Monte Carlo study of the pseudogap and superconductivity emerging from quantum magnetic fluctuations

The origin of the pseudogap behavior, found in many high- T c superconductors, remains one of the greatest puzzles in condensed matter physics. One possible mechanism is fermionic incoherence, which near a quantum critical point allows pair formation but suppresses superconductivity. Employing quantum Monte Carlo simulations of a model of itinerant fermions coupled to ferromagnetic spin fluctuations, represented by a quantum rotor, we report numerical evidence of pseudogap behavior, emerging from pairing fluctuations in a quantum-critical non-Fermi liquid.

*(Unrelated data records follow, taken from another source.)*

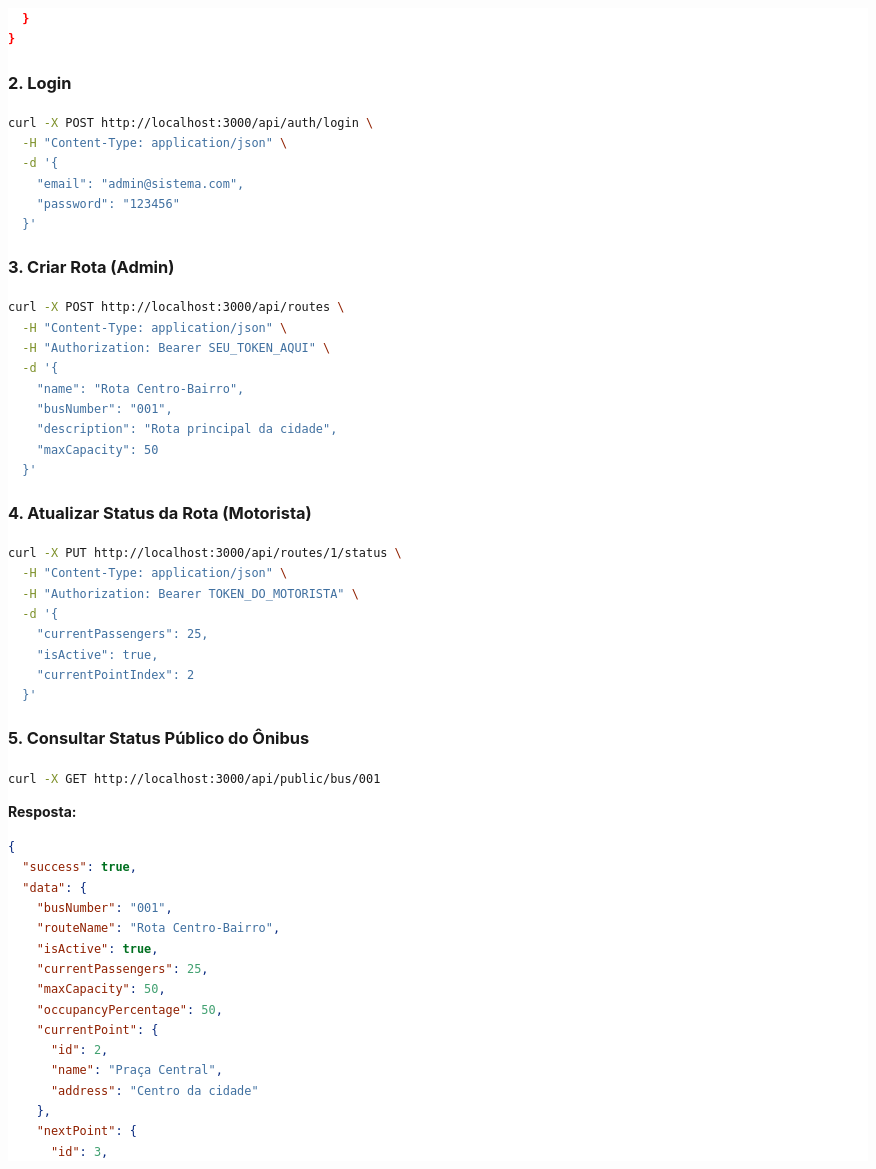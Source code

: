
 ```json
  }
}
```

### 2. Login

```bash
curl -X POST http://localhost:3000/api/auth/login \
  -H "Content-Type: application/json" \
  -d '{
    "email": "admin@sistema.com",
    "password": "123456"
  }'
```

### 3. Criar Rota (Admin)

```bash
curl -X POST http://localhost:3000/api/routes \
  -H "Content-Type: application/json" \
  -H "Authorization: Bearer SEU_TOKEN_AQUI" \
  -d '{
    "name": "Rota Centro-Bairro",
    "busNumber": "001",
    "description": "Rota principal da cidade",
    "maxCapacity": 50
  }'
```

### 4. Atualizar Status da Rota (Motorista)

```bash
curl -X PUT http://localhost:3000/api/routes/1/status \
  -H "Content-Type: application/json" \
  -H "Authorization: Bearer TOKEN_DO_MOTORISTA" \
  -d '{
    "currentPassengers": 25,
    "isActive": true,
    "currentPointIndex": 2
  }'
```

### 5. Consultar Status Público do Ônibus

```bash
curl -X GET http://localhost:3000/api/public/bus/001
```

**Resposta:**
```json
{
  "success": true,
  "data": {
    "busNumber": "001",
    "routeName": "Rota Centro-Bairro",
    "isActive": true,
    "currentPassengers": 25,
    "maxCapacity": 50,
    "occupancyPercentage": 50,
    "currentPoint": {
      "id": 2,
      "name": "Praça Central",
      "address": "Centro da cidade"
    },
    "nextPoint": {
      "id": 3,
```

Specifically, we observe enhanced pairing fluctuations and a partial gap opening in the fermionic spectrum. However, the system remains non-superconducting until reaching a much lower temperature. In the pseudogap regime the system displays a “gap-filling" rather than “gap-closing" behavior, similar to the one observed in cuprate superconductors. Our results present direct evidence of the pseudogap state, driven by superconducting fluctuations. The origin of pseudogap in high- T c superconductors remains a big puzzle. Here, the authors report numerical evidence of pseudogap behavior employing Quantum Monte Carlo algorithm emerging from pairing fluctuations in a quantum-critical non-Fermi liquid, similar to the pseudogap phase observed in cuprate superconductors.